Pyotr Parensov (1843-1914) - infantry general (1901), Minister of War of Bulgaria, writer.
| Pyotr Parensov | |
|---|---|
![]() General P. D. Parentsov | |
| Date of Birth | July 5, 1843 |
| Date of death | August 25, 1914 (71 years old) |
| Place of death | St. Petersburg |
| Affiliation | |
| Type of army | General base |
| Rank | general from infantry |
| Commanded | Bulgarian Ministry of War, 6th Cavalry Division |
| Battles / wars | Turkestan campaigns , the Russian-Turkish war of 1877-1878 |
| Awards and prizes | Order of St. Anne , 3rd art. (1870), Order of St. Stanislav , 2nd art. (1870), Order of St. Anne , 2nd art. (1876), Golden weapon “For courage” (1877), Order of St. Vladimir , 4th art. (1877), Order of St. Vladimir , 3rd art. (1877), Order of St. Stanislav 1st Art. (1880), Order of St. Anne 1st Art. (1883), Order of St. Vladimir , 2nd art. (1888), Order of the White Eagle (1893), Order of St. Alexander Nevsky (1899), Prussian Order of the Crown , 2nd art. (1873), Austrian Order of Franz Joseph , 3rd art. (1874). |
Biography
The son of a retired general from infantry Dmitry Tikhonovich Parentsov , was born on July 5, 1843.
He was educated in the Page Corps , from which he was released on July 16, 1860, by the ensign in the Life Guards Gatchinsky (later Life Guards Jaegers) regiment and immediately entered the Nikolaev Engineering Academy , but in January 1861, due to unrest in the Academy, the other 116 junior class officers were expelled to their regiment, and on June 11 of that same year, the second lieutenant transferred the battery of the 6th Horse Artillery Brigade to equestrian number 11.
On August 26, 1862, Parents was promoted to lieutenant and on June 1, 1865 entered the Nikolaev Academy of the General Staff . On August 29, 1867, Parents was promoted to headquarters captain , on October 28 of the same year he graduated from the 1st grade course at the academy, and was assigned to serve in the headquarters of the guard troops and the Petersburg military district with admission to the General Staff. March 25, 1869 he was appointed Acting Senior Adjutant to the headquarters of the 2nd Guards Cavalry Division ; May 4, transferred to the General Staff, with approval in office.
On May 7, 1869, Parents was sent by the Highest Command to Orenburg , for sending to the steppe with troops, and in June he took part in the dispersal of the armed Kazakh masses at the Kazbek tract; On February 16, 1870, he was awarded the Order of St. Anne of the 3rd degree with swords and a bow for the disposition and courage shown here.
July 6, 1869 Captain Parents P.D. was the chief of staff of the detachment that arrived in the Kazbek tract (now the village of Uil, Aktobe region. Kazakhstan) and, together with the ataman of the Ural Cossack Army, General N. Verevkin founded the Wil fortification (now the settlement of Will (Oiyl)), O.Ya.

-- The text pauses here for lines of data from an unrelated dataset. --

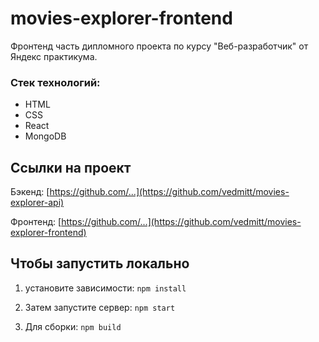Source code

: # movies-explorer-frontend

Фронтенд часть дипломного проекта по курсу "Веб-разработчик" от Яндекс практикума.

### Стек технологий:
- HTML
- CSS
- React
- MongoDB

## Ссылки на проект

Бэкенд: [https://github.com/...](https://github.com/vedmitt/movies-explorer-api)

Фронтенд: [https://github.com/...](https://github.com/vedmitt/movies-explorer-frontend)

## Чтобы запустить локально

1. установите зависимости:
`npm install` 

2. Затем запустите сервер:
`npm start`

3. Для сборки:
`npm build`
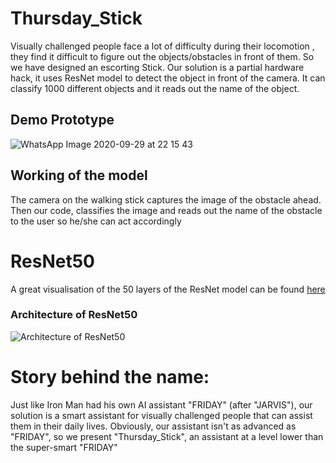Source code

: # Thursday_Stick

Visually challenged people face a lot of difficulty during their  locomotion , they find it difficult to figure out the objects/obstacles in front of them. So we have designed an escorting Stick.
Our solution is a partial hardware hack, it uses ResNet model to detect the object in front of the camera.
It can classify 1000 different objects and it reads out the name of the object. 


## Demo Prototype

![WhatsApp Image 2020-09-29 at 22 15 43](https://user-images.githubusercontent.com/62421629/94591671-fd738d80-02a5-11eb-929c-27d25d1d11ac.jpeg)

## Working of the model 

The camera on the walking stick captures the image of the obstacle ahead. Then our code, classifies the image and reads out the name of the obstacle to the user so he/she can act accordingly

# ResNet50

A great visualisation of the 50 layers of the ResNet model can be found [here](https://ethereon.github.io/netscope/#/gist/db945b393d40bfa26006)

### Architecture of ResNet50
![Architecture of ResNet50](https://cv-tricks.com/wp-content/uploads/2019/07/ResNet50_architecture-1.png)

# Story behind the name:

Just like Iron Man had his own AI assistant "FRIDAY" (after "JARVIS"), our solution is a smart assistant for visually challenged people that can assist them in their daily lives. Obviously, our assistant isn't as advanced as "FRIDAY", so we present "Thursday_Stick", an assistant at a level lower than the super-smart "FRIDAY" 

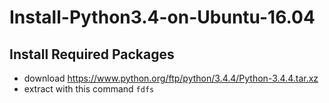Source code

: # Install-Python3.4-on-Ubuntu-16.04
## Install Required Packages
- download https://www.python.org/ftp/python/3.4.4/Python-3.4.4.tar.xz
- extract with this command    `fdfs`
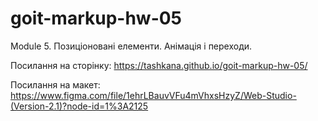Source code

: # goit-markup-hw-05

Module 5. Позиціоновані елементи. Анімація і переходи.

Посилання на сторінку: https://tashkana.github.io/goit-markup-hw-05/

Посилання на макет:
https://www.figma.com/file/1ehrLBauvVFu4mVhxsHzyZ/Web-Studio-(Version-2.1)?node-id=1%3A2125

On February 1, 1870, Parents was appointed assistant to the senior adjutant of the headquarters of the troops of the guard and the St. Petersburg military district, and on April 5 he was awarded the highest gratitude for participating in the census of the military population of the capital. By the highest order of August 21, 1870, Parents was appointed a professor of military sciences at the Cavalry Training Squadron and on August 30 of the same year he was awarded the Order of St. Stanislav of the 2nd degree.
On August 30, 1871, Parents was promoted to lieutenant colonel , with resignation; On February 8, 1873, he was appointed to serve for special assignments under the Commander-in-Chief of the Guards and the St. Petersburg Military District. On August 30 of the same year, he was granted the imperial crown for the Order of St. Stanislav of the 2nd degree and in the same year he received the Prussian Order of the Crown of the 2nd degree, and the next year the commander’s cross of the Austrian Order of Franz Joseph . On August 30, 1874, Parents was promoted to colonel , resigned and on August 26, 1876 awarded the Order of St. Anne of the 2nd degree.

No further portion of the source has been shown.